**About this exercise:**
Each of the entries should be retyped precisely as it appears.

**Given records:**
_ _ _ _ _ _ _
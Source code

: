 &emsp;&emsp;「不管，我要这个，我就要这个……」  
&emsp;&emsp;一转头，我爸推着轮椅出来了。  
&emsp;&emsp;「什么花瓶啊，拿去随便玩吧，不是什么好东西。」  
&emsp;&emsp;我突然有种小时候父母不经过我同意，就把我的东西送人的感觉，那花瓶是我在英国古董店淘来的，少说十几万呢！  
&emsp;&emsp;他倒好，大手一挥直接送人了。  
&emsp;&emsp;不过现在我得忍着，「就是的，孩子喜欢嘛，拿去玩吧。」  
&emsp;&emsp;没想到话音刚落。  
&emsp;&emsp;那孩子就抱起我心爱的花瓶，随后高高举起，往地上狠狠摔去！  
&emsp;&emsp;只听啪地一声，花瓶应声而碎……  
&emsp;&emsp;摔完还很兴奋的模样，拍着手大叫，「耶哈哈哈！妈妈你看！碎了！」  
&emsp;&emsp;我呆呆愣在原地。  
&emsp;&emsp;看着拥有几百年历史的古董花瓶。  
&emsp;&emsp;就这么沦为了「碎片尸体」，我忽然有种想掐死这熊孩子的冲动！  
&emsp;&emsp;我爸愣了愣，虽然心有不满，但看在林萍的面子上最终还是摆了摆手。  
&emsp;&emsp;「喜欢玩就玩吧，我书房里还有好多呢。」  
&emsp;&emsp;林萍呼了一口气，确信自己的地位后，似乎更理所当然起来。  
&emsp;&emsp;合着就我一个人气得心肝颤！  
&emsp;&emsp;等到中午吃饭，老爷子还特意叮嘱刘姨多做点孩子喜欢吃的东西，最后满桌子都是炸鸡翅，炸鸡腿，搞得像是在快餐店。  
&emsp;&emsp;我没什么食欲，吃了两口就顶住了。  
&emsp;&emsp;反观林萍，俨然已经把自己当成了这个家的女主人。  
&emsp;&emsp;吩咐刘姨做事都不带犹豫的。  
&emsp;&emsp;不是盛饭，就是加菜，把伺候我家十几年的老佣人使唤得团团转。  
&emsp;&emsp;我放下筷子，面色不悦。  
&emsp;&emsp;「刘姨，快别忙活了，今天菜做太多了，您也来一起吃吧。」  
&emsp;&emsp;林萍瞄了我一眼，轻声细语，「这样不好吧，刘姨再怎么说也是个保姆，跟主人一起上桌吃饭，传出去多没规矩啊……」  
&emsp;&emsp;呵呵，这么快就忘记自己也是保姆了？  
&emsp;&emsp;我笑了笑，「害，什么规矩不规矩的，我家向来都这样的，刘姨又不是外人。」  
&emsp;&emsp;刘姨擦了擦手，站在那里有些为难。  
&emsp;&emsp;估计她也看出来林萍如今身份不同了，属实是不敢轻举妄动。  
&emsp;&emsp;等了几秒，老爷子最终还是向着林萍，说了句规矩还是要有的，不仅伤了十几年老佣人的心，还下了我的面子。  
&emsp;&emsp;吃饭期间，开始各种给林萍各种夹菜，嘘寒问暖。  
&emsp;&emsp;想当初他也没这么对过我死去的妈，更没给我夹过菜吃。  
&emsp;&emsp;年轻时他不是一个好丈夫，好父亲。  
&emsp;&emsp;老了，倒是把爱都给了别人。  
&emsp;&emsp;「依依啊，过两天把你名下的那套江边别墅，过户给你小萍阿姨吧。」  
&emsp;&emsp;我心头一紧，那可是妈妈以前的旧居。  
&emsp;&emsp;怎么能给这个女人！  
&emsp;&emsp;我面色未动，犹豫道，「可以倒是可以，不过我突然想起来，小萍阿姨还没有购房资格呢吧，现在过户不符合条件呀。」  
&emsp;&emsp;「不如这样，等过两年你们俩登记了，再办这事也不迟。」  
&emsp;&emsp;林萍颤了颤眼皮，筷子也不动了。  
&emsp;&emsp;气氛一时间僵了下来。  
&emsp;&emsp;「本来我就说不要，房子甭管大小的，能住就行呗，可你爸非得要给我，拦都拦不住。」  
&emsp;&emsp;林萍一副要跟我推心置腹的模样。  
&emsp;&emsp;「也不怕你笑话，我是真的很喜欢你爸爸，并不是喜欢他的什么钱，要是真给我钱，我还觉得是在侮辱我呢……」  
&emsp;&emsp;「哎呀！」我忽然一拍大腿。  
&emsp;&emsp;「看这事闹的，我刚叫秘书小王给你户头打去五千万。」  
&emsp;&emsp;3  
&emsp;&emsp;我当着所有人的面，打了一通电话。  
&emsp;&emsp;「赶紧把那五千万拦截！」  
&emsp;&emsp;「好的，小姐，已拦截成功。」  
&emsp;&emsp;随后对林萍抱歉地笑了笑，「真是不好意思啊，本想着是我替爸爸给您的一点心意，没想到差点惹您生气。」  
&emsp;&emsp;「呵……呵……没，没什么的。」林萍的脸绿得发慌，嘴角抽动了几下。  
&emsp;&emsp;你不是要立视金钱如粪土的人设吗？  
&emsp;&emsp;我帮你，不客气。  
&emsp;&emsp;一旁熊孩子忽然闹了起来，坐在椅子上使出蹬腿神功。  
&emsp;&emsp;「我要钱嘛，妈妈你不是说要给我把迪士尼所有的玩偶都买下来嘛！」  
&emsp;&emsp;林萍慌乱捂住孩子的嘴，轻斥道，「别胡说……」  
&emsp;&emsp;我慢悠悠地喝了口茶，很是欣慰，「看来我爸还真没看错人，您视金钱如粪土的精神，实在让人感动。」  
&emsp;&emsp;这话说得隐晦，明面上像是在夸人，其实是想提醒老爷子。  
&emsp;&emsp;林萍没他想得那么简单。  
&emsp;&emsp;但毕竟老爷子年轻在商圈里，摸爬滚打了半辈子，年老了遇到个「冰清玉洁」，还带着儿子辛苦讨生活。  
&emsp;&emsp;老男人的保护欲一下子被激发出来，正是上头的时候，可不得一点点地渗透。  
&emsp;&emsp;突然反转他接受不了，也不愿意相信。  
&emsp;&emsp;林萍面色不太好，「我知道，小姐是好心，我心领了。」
_ _ _ _ _ _ _
**Finished exercise:**
Source code

: &emsp;&emsp;「不管，我要这个，我就要这个……」  
&emsp;&emsp;一转头，我爸推着轮椅出来了。  
&emsp;&emsp;「什么花瓶啊，拿去随便玩吧，不是什么好东西。」  
&emsp;&emsp;我突然有种小时候父母不经过我同意，就把我的东西送人的感觉，那花瓶是我在英国古董店淘来的，少说十几万呢！  
&emsp;&emsp;他倒好，大手一挥直接送人了。  
&emsp;&emsp;不过现在我得忍着，「就是的，孩子喜欢嘛，拿去玩吧。」  
&emsp;&emsp;没想到话音刚落。  
&emsp;&emsp;那孩子就抱起我心爱的花瓶，随后高高举起，往地上狠狠摔去！  
&emsp;&emsp;只听啪地一声，花瓶应声而碎……  
&emsp;&emsp;摔完还很兴奋的模样，拍着手大叫，「耶哈哈哈！妈妈你看！碎了！」  
&emsp;&emsp;我呆呆愣在原地。  
&emsp;&emsp;看着拥有几百年历史的古董花瓶。  
&emsp;&emsp;就这么沦为了「碎片尸体」，我忽然有种想掐死这熊孩子的冲动！  
&emsp;&emsp;我爸愣了愣，虽然心有不满，但看在林萍的面子上最终还是摆了摆手。  
&emsp;&emsp;「喜欢玩就玩吧，我书房里还有好多呢。」  
&emsp;&emsp;林萍呼了一口气，确信自己的地位后，似乎更理所当然起来。  
&emsp;&emsp;合着就我一个人气得心肝颤！  
&emsp;&emsp;等到中午吃饭，老爷子还特意叮嘱刘姨多做点孩子喜欢吃的东西，最后满桌子都是炸鸡翅，炸鸡腿，搞得像是在快餐店。  
&emsp;&emsp;我没什么食欲，吃了两口就顶住了。  
&emsp;&emsp;反观林萍，俨然已经把自己当成了这个家的女主人。  
&emsp;&emsp;吩咐刘姨做事都不带犹豫的。  
&emsp;&emsp;不是盛饭，就是加菜，把伺候我家十几年的老佣人使唤得团团转。  
&emsp;&emsp;我放下筷子，面色不悦。  
&emsp;&emsp;「刘姨，快别忙活了，今天菜做太多了，您也来一起吃吧。」  
&emsp;&emsp;林萍瞄了我一眼，轻声细语，「这样不好吧，刘姨再怎么说也是个保姆，跟主人一起上桌吃饭，传出去多没规矩啊……」  
&emsp;&emsp;呵呵，这么快就忘记自己也是保姆了？  
&emsp;&emsp;我笑了笑，「害，什么规矩不规矩的，我家向来都这样的，刘姨又不是外人。」  
&emsp;&emsp;刘姨擦了擦手，站在那里有些为难。  
&emsp;&emsp;估计她也看出来林萍如今身份不同了，属实是不敢轻举妄动。  
&emsp;&emsp;等了几秒，老爷子最终还是向着林萍，说了句规矩还是要有的，不仅伤了十几年老佣人的心，还下了我的面子。  
&emsp;&emsp;吃饭期间，开始各种给林萍各种夹菜，嘘寒问暖。  
&emsp;&emsp;想当初他也没这么对过我死去的妈，更没给我夹过菜吃。  
&emsp;&emsp;年轻时他不是一个好丈夫，好父亲。  
&emsp;&emsp;老了，倒是把爱都给了别人。  
&emsp;&emsp;「依依啊，过两天把你名下的那套江边别墅，过户给你小萍阿姨吧。」  
&emsp;&emsp;我心头一紧，那可是妈妈以前的旧居。  
&emsp;&emsp;怎么能给这个女人！  
&emsp;&emsp;我面色未动，犹豫道，「可以倒是可以，不过我突然想起来，小萍阿姨还没有购房资格呢吧，现在过户不符合条件呀。」  
&emsp;&emsp;「不如这样，等过两年你们俩登记了，再办这事也不迟。」  
&emsp;&emsp;林萍颤了颤眼皮，筷子也不动了。  
&emsp;&emsp;气氛一时间僵了下来。  
&emsp;&emsp;「本来我就说不要，房子甭管大小的，能住就行呗，可你爸非得要给我，拦都拦不住。」  
&emsp;&emsp;林萍一副要跟我推心置腹的模样。  
&emsp;&emsp;「也不怕你笑话，我是真的很喜欢你爸爸，并不是喜欢他的什么钱，要是真给我钱，我还觉得是在侮辱我呢……」  
&emsp;&emsp;「哎呀！」我忽然一拍大腿。  
&emsp;&emsp;「看这事闹的，我刚叫秘书小王给你户头打去五千万。」  
&emsp;&emsp;3  
&emsp;&emsp;我当着所有人的面，打了一通电话。  
&emsp;&emsp;「赶紧把那五千万拦截！」  
&emsp;&emsp;「好的，小姐，已拦截成功。」  
&emsp;&emsp;随后对林萍抱歉地笑了笑，「真是不好意思啊，本想着是我替爸爸给您的一点心意，没想到差点惹您生气。」  
&emsp;&emsp;「呵……呵……没，没什么的。」林萍的脸绿得发慌，嘴角抽动了几下。  
&emsp;&emsp;你不是要立视金钱如粪土的人设吗？  
&emsp;&emsp;我帮你，不客气。  
&emsp;&emsp;一旁熊孩子忽然闹了起来，坐在椅子上使出蹬腿神功。  
&emsp;&emsp;「我要钱嘛，妈妈你不是说要给我把迪士尼所有的玩偶都买下来嘛！」  
&emsp;&emsp;林萍慌乱捂住孩子的嘴，轻斥道，「别胡说……」  
&emsp;&emsp;我慢悠悠地喝了口茶，很是欣慰，「看来我爸还真没看错人，您视金钱如粪土的精神，实在让人感动。」  
&emsp;&emsp;这话说得隐晦，明面上像是在夸人，其实是想提醒老爷子。  
&emsp;&emsp;林萍没他想得那么简单。  
&emsp;&emsp;但毕竟老爷子年轻在商圈里，摸爬滚打了半辈子，年老了遇到个「冰清玉洁」，还带着儿子辛苦讨生活。  
&emsp;&emsp;老男人的保护欲一下子被激发出来，正是上头的时候，可不得一点点地渗透。  
&emsp;&emsp;突然反转他接受不了，也不愿意相信。  
&emsp;&emsp;林萍面色不太好，「我知道，小姐是好心，我心领了。」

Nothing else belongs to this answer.